Below are records to print word for word; include none of their pictures.

* * *

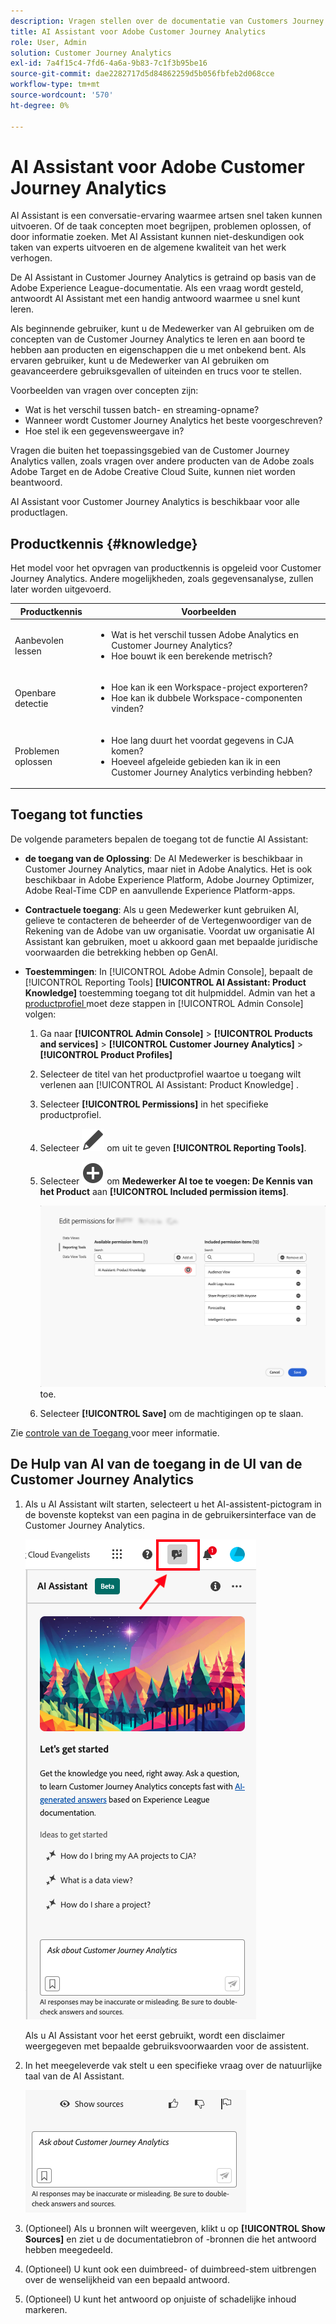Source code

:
 ```yaml
---
description: Vragen stellen over de documentatie van Customers Journey Analytics
title: AI Assistant voor Adobe Customer Journey Analytics
role: User, Admin
solution: Customer Journey Analytics
exl-id: 7a4f15c4-7fd6-4a6a-9b83-7c1f3b95be16
source-git-commit: dae2282717d5d84862259d5b056fbfeb2d068cce
workflow-type: tm+mt
source-wordcount: '570'
ht-degree: 0%

---
```



# AI Assistant voor Adobe Customer Journey Analytics

AI Assistant is een conversatie-ervaring waarmee artsen snel taken kunnen uitvoeren. Of de taak concepten moet begrijpen, problemen oplossen, of door informatie zoeken. Met AI Assistant kunnen niet-deskundigen ook taken van experts uitvoeren en de algemene kwaliteit van het werk verhogen.

De AI Assistant in Customer Journey Analytics is getraind op basis van de Adobe Experience League-documentatie. Als een vraag wordt gesteld, antwoordt AI Assistant met een handig antwoord waarmee u snel kunt leren.

Als beginnende gebruiker, kunt u de Medewerker van AI gebruiken om de concepten van de Customer Journey Analytics te leren en aan boord te hebben aan producten en eigenschappen die u met onbekend bent. Als ervaren gebruiker, kunt u de Medewerker van AI gebruiken om geavanceerdere gebruiksgevallen of uiteinden en trucs voor te stellen.

Voorbeelden van vragen over concepten zijn:

* Wat is het verschil tussen batch- en streaming-opname?
* Wanneer wordt Customer Journey Analytics het beste voorgeschreven?
* Hoe stel ik een gegevensweergave in?

Vragen die buiten het toepassingsgebied van de Customer Journey Analytics vallen, zoals vragen over andere producten van de Adobe zoals Adobe Target en de Adobe Creative Cloud Suite, kunnen niet worden beantwoord.

AI Assistant voor Customer Journey Analytics is beschikbaar voor alle productlagen.

## Productkennis {#knowledge}

Het model voor het opvragen van productkennis is opgeleid voor Customer Journey Analytics. Andere mogelijkheden, zoals gegevensanalyse, zullen later worden uitgevoerd.

| Productkennis | Voorbeelden |
| --- | --- |
| Aanbevolen lessen | <ul><li>Wat is het verschil tussen Adobe Analytics en Customer Journey Analytics?</li><li>Hoe bouwt ik een berekende metrisch?</li></ul> |
| Openbare detectie | <ul><li>Hoe kan ik een Workspace-project exporteren?</li><li>Hoe kan ik dubbele Workspace-componenten vinden?</li></ul> |
| Problemen oplossen | <ul><li>Hoe lang duurt het voordat gegevens in CJA komen?</li><li>Hoeveel afgeleide gebieden kan ik in een Customer Journey Analytics verbinding hebben?</li></ul> |

## Toegang tot functies

De volgende parameters bepalen de toegang tot de functie AI Assistant:

* **de toegang van de Oplossing**: De AI Medewerker is beschikbaar in Customer Journey Analytics, maar niet in Adobe Analytics. Het is ook beschikbaar in Adobe Experience Platform, Adobe Journey Optimizer, Adobe Real-Time CDP en aanvullende Experience Platform-apps.

* **Contractuele toegang**: Als u geen Medewerker kunt gebruiken AI, gelieve te contacteren de beheerder of de Vertegenwoordiger van de Rekening van de Adobe van uw organisatie. Voordat uw organisatie AI Assistant kan gebruiken, moet u akkoord gaan met bepaalde juridische voorwaarden die betrekking hebben op GenAI.

* **Toestemmingen**: In [!UICONTROL Adobe Admin Console], bepaalt de [!UICONTROL Reporting Tools] **[!UICONTROL AI Assistant: Product Knowledge]** toestemming toegang tot dit hulpmiddel. Admin van het a [ productprofiel ](https://helpx.adobe.com/enterprise/using/manage-product-profiles.html) moet deze stappen in [!UICONTROL Admin Console] volgen:
   1. Ga naar **[!UICONTROL Admin Console]** > **[!UICONTROL Products and services]** > **[!UICONTROL Customer Journey Analytics]** > **[!UICONTROL Product Profiles]**
   1. Selecteer de titel van het productprofiel waartoe u toegang wilt verlenen aan [!UICONTROL AI Assistant: Product Knowledge] .
   1. Selecteer **[!UICONTROL Permissions]** in het specifieke productprofiel.
   1. Selecteer ![ uitgeven ](/help/assets/icons/Edit.svg) om uit te geven **[!UICONTROL Reporting Tools]**.
   1. Selecteer ![ AddCircle ](/help/assets/icons/AddCircle.svg) om **Medewerker AI toe te voegen: De Kennis van het Product** aan **[!UICONTROL Included permission items]**.

      ![ voeg toestemming ](assets/ai-assistant-permissions.png) toe.

   1. Selecteer **[!UICONTROL Save]** om de machtigingen op te slaan.

Zie [ controle van de Toegang ](/help/technotes/access-control.md#access-control) voor meer informatie.

## De Hulp van AI van de toegang in de UI van de Customer Journey Analytics

1. Als u AI Assistant wilt starten, selecteert u het AI-assistent-pictogram in de bovenste koptekst van een pagina in de gebruikersinterface van de Customer Journey Analytics.

   ![ AI Hulp pictogram ](assets/ai-asst1.png)

   Als u AI Assistant voor het eerst gebruikt, wordt een disclaimer weergegeven met bepaalde gebruiksvoorwaarden voor de assistent.

1. In het meegeleverde vak stelt u een specifieke vraag over de natuurlijke taal van de AI Assistant.

   ![ Vak van de Vraag ](assets/ai-asst2.png)

1. (Optioneel) Als u bronnen wilt weergeven, klikt u op **[!UICONTROL Show Sources]** en ziet u de documentatiebron of -bronnen die het antwoord hebben meegedeeld.

1. (Optioneel) U kunt ook een duimbreed- of duimbreed-stem uitbrengen over de wenselijkheid van een bepaald antwoord.

1. (Optioneel) U kunt het antwoord op onjuiste of schadelijke inhoud markeren.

* * *

### OUTPUT OF THE EXERCISE
Source code

:
 ```yaml
---
description: Vragen stellen over de documentatie van Customers Journey Analytics
title: AI Assistant voor Adobe Customer Journey Analytics
role: User, Admin
solution: Customer Journey Analytics
exl-id: 7a4f15c4-7fd6-4a6a-9b83-7c1f3b95be16
source-git-commit: dae2282717d5d84862259d5b056fbfeb2d068cce
workflow-type: tm+mt
source-wordcount: '570'
ht-degree: 0%

---
```



# AI Assistant voor Adobe Customer Journey Analytics

AI Assistant is een conversatie-ervaring waarmee artsen snel taken kunnen uitvoeren. Of de taak concepten moet begrijpen, problemen oplossen, of door informatie zoeken. Met AI Assistant kunnen niet-deskundigen ook taken van experts uitvoeren en de algemene kwaliteit van het werk verhogen.

De AI Assistant in Customer Journey Analytics is getraind op basis van de Adobe Experience League-documentatie. Als een vraag wordt gesteld, antwoordt AI Assistant met een handig antwoord waarmee u snel kunt leren.

Als beginnende gebruiker, kunt u de Medewerker van AI gebruiken om de concepten van de Customer Journey Analytics te leren en aan boord te hebben aan producten en eigenschappen die u met onbekend bent. Als ervaren gebruiker, kunt u de Medewerker van AI gebruiken om geavanceerdere gebruiksgevallen of uiteinden en trucs voor te stellen.

Voorbeelden van vragen over concepten zijn:

* Wat is het verschil tussen batch- en streaming-opname?
* Wanneer wordt Customer Journey Analytics het beste voorgeschreven?
* Hoe stel ik een gegevensweergave in?

Vragen die buiten het toepassingsgebied van de Customer Journey Analytics vallen, zoals vragen over andere producten van de Adobe zoals Adobe Target en de Adobe Creative Cloud Suite, kunnen niet worden beantwoord.

AI Assistant voor Customer Journey Analytics is beschikbaar voor alle productlagen.

## Productkennis {#knowledge}

Het model voor het opvragen van productkennis is opgeleid voor Customer Journey Analytics. Andere mogelijkheden, zoals gegevensanalyse, zullen later worden uitgevoerd.

| Productkennis | Voorbeelden |
| --- | --- |
| Aanbevolen lessen | <ul><li>Wat is het verschil tussen Adobe Analytics en Customer Journey Analytics?</li><li>Hoe bouwt ik een berekende metrisch?</li></ul> |
| Openbare detectie | <ul><li>Hoe kan ik een Workspace-project exporteren?</li><li>Hoe kan ik dubbele Workspace-componenten vinden?</li></ul> |
| Problemen oplossen | <ul><li>Hoe lang duurt het voordat gegevens in CJA komen?</li><li>Hoeveel afgeleide gebieden kan ik in een Customer Journey Analytics verbinding hebben?</li></ul> |

## Toegang tot functies

De volgende parameters bepalen de toegang tot de functie AI Assistant:

* **de toegang van de Oplossing**: De AI Medewerker is beschikbaar in Customer Journey Analytics, maar niet in Adobe Analytics. Het is ook beschikbaar in Adobe Experience Platform, Adobe Journey Optimizer, Adobe Real-Time CDP en aanvullende Experience Platform-apps.

* **Contractuele toegang**: Als u geen Medewerker kunt gebruiken AI, gelieve te contacteren de beheerder of de Vertegenwoordiger van de Rekening van de Adobe van uw organisatie. Voordat uw organisatie AI Assistant kan gebruiken, moet u akkoord gaan met bepaalde juridische voorwaarden die betrekking hebben op GenAI.

* **Toestemmingen**: In [!UICONTROL Adobe Admin Console], bepaalt de [!UICONTROL Reporting Tools] **[!UICONTROL AI Assistant: Product Knowledge]** toestemming toegang tot dit hulpmiddel. Admin van het a [ productprofiel ](https://helpx.adobe.com/enterprise/using/manage-product-profiles.html) moet deze stappen in [!UICONTROL Admin Console] volgen:
   1. Ga naar **[!UICONTROL Admin Console]** > **[!UICONTROL Products and services]** > **[!UICONTROL Customer Journey Analytics]** > **[!UICONTROL Product Profiles]**
   1. Selecteer de titel van het productprofiel waartoe u toegang wilt verlenen aan [!UICONTROL AI Assistant: Product Knowledge] .
   1. Selecteer **[!UICONTROL Permissions]** in het specifieke productprofiel.
   1. Selecteer ![ uitgeven ](/help/assets/icons/Edit.svg) om uit te geven **[!UICONTROL Reporting Tools]**.
   1. Selecteer ![ AddCircle ](/help/assets/icons/AddCircle.svg) om **Medewerker AI toe te voegen: De Kennis van het Product** aan **[!UICONTROL Included permission items]**.

      ![ voeg toestemming ](assets/ai-assistant-permissions.png) toe.

   1. Selecteer **[!UICONTROL Save]** om de machtigingen op te slaan.

Zie [ controle van de Toegang ](/help/technotes/access-control.md#access-control) voor meer informatie.

## De Hulp van AI van de toegang in de UI van de Customer Journey Analytics

1. Als u AI Assistant wilt starten, selecteert u het AI-assistent-pictogram in de bovenste koptekst van een pagina in de gebruikersinterface van de Customer Journey Analytics.

   ![ AI Hulp pictogram ](assets/ai-asst1.png)

   Als u AI Assistant voor het eerst gebruikt, wordt een disclaimer weergegeven met bepaalde gebruiksvoorwaarden voor de assistent.

1. In het meegeleverde vak stelt u een specifieke vraag over de natuurlijke taal van de AI Assistant.

   ![ Vak van de Vraag ](assets/ai-asst2.png)

1. (Optioneel) Als u bronnen wilt weergeven, klikt u op **[!UICONTROL Show Sources]** en ziet u de documentatiebron of -bronnen die het antwoord hebben meegedeeld.

1. (Optioneel) U kunt ook een duimbreed- of duimbreed-stem uitbrengen over de wenselijkheid van een bepaald antwoord.

1. (Optioneel) U kunt het antwoord op onjuiste of schadelijke inhoud markeren.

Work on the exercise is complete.